Entries supplied Start Marker

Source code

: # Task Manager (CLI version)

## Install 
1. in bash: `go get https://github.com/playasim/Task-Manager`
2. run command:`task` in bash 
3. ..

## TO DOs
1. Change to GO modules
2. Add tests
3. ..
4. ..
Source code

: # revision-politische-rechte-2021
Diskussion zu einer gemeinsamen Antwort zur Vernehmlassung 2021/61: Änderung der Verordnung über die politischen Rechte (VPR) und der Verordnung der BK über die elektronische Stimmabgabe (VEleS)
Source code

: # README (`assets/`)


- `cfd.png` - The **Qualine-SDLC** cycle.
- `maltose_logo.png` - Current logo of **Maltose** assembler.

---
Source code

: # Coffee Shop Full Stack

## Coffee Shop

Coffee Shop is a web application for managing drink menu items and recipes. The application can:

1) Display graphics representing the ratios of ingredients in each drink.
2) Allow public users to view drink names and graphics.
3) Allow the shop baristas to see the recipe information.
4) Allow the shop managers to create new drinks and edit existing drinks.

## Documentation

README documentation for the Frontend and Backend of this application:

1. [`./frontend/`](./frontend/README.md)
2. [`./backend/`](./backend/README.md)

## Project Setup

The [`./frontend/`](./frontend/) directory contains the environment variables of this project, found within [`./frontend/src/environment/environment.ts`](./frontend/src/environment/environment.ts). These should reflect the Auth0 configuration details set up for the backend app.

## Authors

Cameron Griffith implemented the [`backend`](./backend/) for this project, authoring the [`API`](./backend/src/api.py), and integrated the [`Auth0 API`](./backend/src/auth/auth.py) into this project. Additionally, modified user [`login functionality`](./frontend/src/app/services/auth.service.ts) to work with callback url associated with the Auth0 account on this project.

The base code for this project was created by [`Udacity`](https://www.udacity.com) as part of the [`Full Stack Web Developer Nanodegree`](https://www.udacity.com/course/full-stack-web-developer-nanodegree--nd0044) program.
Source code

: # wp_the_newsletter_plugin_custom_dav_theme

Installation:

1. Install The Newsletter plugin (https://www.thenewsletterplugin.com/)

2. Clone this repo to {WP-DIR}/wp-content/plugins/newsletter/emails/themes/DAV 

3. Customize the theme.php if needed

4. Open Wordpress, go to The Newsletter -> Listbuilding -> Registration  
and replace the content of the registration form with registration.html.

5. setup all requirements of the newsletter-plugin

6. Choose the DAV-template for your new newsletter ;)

Entries supplied End Marker

» Problem to solve
All of the entries must be printed again exactly as given.

» Result
Source code

: # Task Manager (CLI version)

## Install 
1. in bash: `go get https://github.com/playasim/Task-Manager`
2. run command:`task` in bash 
3. ..

## TO DOs
1. Change to GO modules
2. Add tests
3. ..
4. ..
Source code

: # revision-politische-rechte-2021
Diskussion zu einer gemeinsamen Antwort zur Vernehmlassung 2021/61: Änderung der Verordnung über die politischen Rechte (VPR) und der Verordnung der BK über die elektronische Stimmabgabe (VEleS)
Source code

: # README (`assets/`)


- `cfd.png` - The **Qualine-SDLC** cycle.
- `maltose_logo.png` - Current logo of **Maltose** assembler.

---
Source code

: # Coffee Shop Full Stack

## Coffee Shop

Coffee Shop is a web application for managing drink menu items and recipes. The application can:

1) Display graphics representing the ratios of ingredients in each drink.
2) Allow public users to view drink names and graphics.
3) Allow the shop baristas to see the recipe information.
4) Allow the shop managers to create new drinks and edit existing drinks.

## Documentation

README documentation for the Frontend and Backend of this application:

1. [`./frontend/`](./frontend/README.md)
2. [`./backend/`](./backend/README.md)

## Project Setup

The [`./frontend/`](./frontend/) directory contains the environment variables of this project, found within [`./frontend/src/environment/environment.ts`](./frontend/src/environment/environment.ts). These should reflect the Auth0 configuration details set up for the backend app.

## Authors

Cameron Griffith implemented the [`backend`](./backend/) for this project, authoring the [`API`](./backend/src/api.py), and integrated the [`Auth0 API`](./backend/src/auth/auth.py) into this project. Additionally, modified user [`login functionality`](./frontend/src/app/services/auth.service.ts) to work with callback url associated with the Auth0 account on this project.

The base code for this project was created by [`Udacity`](https://www.udacity.com) as part of the [`Full Stack Web Developer Nanodegree`](https://www.udacity.com/course/full-stack-web-developer-nanodegree--nd0044) program.
Source code

: # wp_the_newsletter_plugin_custom_dav_theme

Installation:

1. Install The Newsletter plugin (https://www.thenewsletterplugin.com/)

2. Clone this repo to {WP-DIR}/wp-content/plugins/newsletter/emails/themes/DAV 

3. Customize the theme.php if needed

4. Open Wordpress, go to The Newsletter -> Listbuilding -> Registration  
and replace the content of the registration form with registration.html.

5. setup all requirements of the newsletter-plugin

6. Choose the DAV-template for your new newsletter ;)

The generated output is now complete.